WORK ITEM
The records are to be reproduced verbatim.

DATA TO USE
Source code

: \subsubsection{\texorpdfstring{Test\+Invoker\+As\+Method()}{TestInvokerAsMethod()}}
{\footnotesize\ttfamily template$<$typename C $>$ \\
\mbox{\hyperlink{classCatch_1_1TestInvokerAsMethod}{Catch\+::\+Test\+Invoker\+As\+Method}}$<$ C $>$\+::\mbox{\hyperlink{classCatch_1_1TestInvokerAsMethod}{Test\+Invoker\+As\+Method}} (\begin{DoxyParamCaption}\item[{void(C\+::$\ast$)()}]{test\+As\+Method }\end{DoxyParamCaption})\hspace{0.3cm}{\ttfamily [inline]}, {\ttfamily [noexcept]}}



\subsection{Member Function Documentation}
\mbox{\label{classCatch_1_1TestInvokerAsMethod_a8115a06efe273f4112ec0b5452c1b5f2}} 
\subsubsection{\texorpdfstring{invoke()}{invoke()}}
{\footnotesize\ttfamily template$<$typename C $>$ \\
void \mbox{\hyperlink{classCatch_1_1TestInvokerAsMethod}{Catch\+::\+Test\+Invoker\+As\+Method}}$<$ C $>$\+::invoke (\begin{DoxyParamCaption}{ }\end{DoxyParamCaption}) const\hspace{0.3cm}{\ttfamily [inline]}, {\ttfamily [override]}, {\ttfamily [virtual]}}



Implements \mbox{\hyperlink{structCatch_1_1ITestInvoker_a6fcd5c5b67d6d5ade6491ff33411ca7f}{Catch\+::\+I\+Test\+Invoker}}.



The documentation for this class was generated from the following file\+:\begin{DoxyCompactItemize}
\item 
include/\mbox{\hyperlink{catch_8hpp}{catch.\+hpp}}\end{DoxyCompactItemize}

RESULT
Source code

: \subsubsection{\texorpdfstring{Test\+Invoker\+As\+Method()}{TestInvokerAsMethod()}}
{\footnotesize\ttfamily template$<$typename C $>$ \\
\mbox{\hyperlink{classCatch_1_1TestInvokerAsMethod}{Catch\+::\+Test\+Invoker\+As\+Method}}$<$ C $>$\+::\mbox{\hyperlink{classCatch_1_1TestInvokerAsMethod}{Test\+Invoker\+As\+Method}} (\begin{DoxyParamCaption}\item[{void(C\+::$\ast$)()}]{test\+As\+Method }\end{DoxyParamCaption})\hspace{0.3cm}{\ttfamily [inline]}, {\ttfamily [noexcept]}}



\subsection{Member Function Documentation}
\mbox{\label{classCatch_1_1TestInvokerAsMethod_a8115a06efe273f4112ec0b5452c1b5f2}} 
\subsubsection{\texorpdfstring{invoke()}{invoke()}}
{\footnotesize\ttfamily template$<$typename C $>$ \\
void \mbox{\hyperlink{classCatch_1_1TestInvokerAsMethod}{Catch\+::\+Test\+Invoker\+As\+Method}}$<$ C $>$\+::invoke (\begin{DoxyParamCaption}{ }\end{DoxyParamCaption}) const\hspace{0.3cm}{\ttfamily [inline]}, {\ttfamily [override]}, {\ttfamily [virtual]}}



Implements \mbox{\hyperlink{structCatch_1_1ITestInvoker_a6fcd5c5b67d6d5ade6491ff33411ca7f}{Catch\+::\+I\+Test\+Invoker}}.



The documentation for this class was generated from the following file\+:\begin{DoxyCompactItemize}
\item 
include/\mbox{\hyperlink{catch_8hpp}{catch.\+hpp}}\end{DoxyCompactItemize}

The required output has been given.